Souvenir du 17 février 1899 :

Aller Rina du nerf !

Attends juste deux secondes

La jeune fille reprenait son souffle, son adversaire était brutalement douée et elle peinait à lui tenir tête.

Angel doucement, elle a déjà manié l’épée mais pas autant que toi.

L’épéiste s’était détendue sous l’intervention de son ami et elle avait regardé Rina reprendre son souffle avec difficulté.

Ça fait la sixième séance aujourd’hui, tes esquives sont meilleures mais tes attaques manquent de justesse.

Je sais, j’avais prévu de m’y remettre après l’autre entraînement.

Tu dois pouvoir enchainer les deux Rina, avoir Zluna te confère une grande puissance mais aussi énormément de résistance alors, il faut que tu aies des nerfs et que tu t'accroches.

Angel s’était tourné vers Jessy pour, semble-t-il, avoir son avis.

Dis-moi Jess ? Comment se passent les séances sur la maîtrise ?

Les entraînements que subissait la jeune fille se divisaient en deux parties, Angel s’occupait des combats et Jessy de la maîtrise de Zluna, c’était un spécialiste des manipulations démoniaques alors, il avait tenu à l’aider à s’améliorer. Il l’aidait à provoquer Zluna, à maîtriser sa puissance pour l’utiliser tout en étant consciente, sans se laisser submerger.

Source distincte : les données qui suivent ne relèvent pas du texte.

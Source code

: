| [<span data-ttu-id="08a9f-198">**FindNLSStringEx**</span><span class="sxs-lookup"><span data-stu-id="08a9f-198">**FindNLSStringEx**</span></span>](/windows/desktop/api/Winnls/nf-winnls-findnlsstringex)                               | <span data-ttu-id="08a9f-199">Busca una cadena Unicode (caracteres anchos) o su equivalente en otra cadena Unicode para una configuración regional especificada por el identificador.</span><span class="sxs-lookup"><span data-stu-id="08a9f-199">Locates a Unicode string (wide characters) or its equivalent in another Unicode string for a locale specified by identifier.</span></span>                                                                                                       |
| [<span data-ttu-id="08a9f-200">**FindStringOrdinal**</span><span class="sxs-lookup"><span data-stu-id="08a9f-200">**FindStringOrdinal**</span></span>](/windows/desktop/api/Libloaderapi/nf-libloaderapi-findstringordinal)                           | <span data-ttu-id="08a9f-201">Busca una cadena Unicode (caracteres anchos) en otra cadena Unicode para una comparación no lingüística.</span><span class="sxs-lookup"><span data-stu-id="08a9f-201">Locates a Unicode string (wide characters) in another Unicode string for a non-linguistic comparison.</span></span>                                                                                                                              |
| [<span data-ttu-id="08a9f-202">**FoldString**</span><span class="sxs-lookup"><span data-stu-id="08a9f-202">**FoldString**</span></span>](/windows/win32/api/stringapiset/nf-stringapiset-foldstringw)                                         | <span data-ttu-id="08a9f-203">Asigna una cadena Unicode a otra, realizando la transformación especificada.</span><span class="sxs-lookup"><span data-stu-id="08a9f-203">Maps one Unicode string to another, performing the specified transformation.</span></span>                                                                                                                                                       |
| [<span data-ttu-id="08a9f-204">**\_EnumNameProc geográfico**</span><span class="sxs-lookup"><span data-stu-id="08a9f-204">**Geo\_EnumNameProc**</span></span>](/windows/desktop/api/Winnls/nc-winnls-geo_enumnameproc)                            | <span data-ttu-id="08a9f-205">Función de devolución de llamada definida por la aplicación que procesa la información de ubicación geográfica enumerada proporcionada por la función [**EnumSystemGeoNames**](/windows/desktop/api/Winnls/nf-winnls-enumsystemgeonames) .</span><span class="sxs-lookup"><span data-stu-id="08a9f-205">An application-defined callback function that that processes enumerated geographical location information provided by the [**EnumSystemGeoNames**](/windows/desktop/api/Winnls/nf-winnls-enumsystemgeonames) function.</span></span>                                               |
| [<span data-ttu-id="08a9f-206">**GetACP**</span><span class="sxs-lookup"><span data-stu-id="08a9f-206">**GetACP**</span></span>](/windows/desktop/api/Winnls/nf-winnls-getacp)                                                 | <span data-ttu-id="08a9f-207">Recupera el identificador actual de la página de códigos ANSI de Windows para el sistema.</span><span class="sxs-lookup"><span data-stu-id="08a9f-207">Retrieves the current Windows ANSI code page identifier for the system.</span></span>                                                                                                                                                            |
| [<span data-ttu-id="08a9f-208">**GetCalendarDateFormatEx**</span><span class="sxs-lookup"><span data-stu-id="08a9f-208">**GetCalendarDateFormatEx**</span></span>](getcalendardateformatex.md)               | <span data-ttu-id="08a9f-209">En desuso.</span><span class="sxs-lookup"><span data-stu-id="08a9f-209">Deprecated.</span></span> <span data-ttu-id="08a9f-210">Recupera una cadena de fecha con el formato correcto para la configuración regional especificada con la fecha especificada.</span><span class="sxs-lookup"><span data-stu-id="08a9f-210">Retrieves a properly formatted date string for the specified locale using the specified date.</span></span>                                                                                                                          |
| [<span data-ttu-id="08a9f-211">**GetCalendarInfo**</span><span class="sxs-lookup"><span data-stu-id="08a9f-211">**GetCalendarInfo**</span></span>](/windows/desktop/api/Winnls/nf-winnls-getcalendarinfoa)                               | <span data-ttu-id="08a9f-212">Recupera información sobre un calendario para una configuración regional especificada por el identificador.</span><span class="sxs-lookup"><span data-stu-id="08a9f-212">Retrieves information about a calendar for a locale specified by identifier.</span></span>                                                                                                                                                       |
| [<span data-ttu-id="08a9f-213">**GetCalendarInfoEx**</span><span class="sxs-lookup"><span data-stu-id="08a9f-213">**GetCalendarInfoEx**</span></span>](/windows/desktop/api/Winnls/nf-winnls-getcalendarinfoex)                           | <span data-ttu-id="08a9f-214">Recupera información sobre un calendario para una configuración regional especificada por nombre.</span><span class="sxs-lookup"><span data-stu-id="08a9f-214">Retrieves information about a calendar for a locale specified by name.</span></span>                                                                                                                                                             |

Elle se débrouille de mieux en mieux, parfois, elle discute même avec elle.

Avec elle ?

Zluna discute avec Rina, elle a compris que de toute façon c’était Rina qui détenait les rênes et qu’elle devait se tenir tranquille pour pouvoir vivre en paix mais j’avoue qu’à voir c’est assez marrant. Nous, nous n’entendons pas Zluna, c’est dans la tête de Rina alors, elle parle toute seule. Elle arrive donc à la maîtriser partiellement, j’ai par ailleurs remarqué que si nous blessons Rina physiquement la peau se régénère rapidement, elle doit la garder en vie pour vivre m’a dit Rina donc elle l’aide au niveau des blessures.

Parfait, il va falloir intensifier ça quand même pour en être certains en cas de situations extrêmes.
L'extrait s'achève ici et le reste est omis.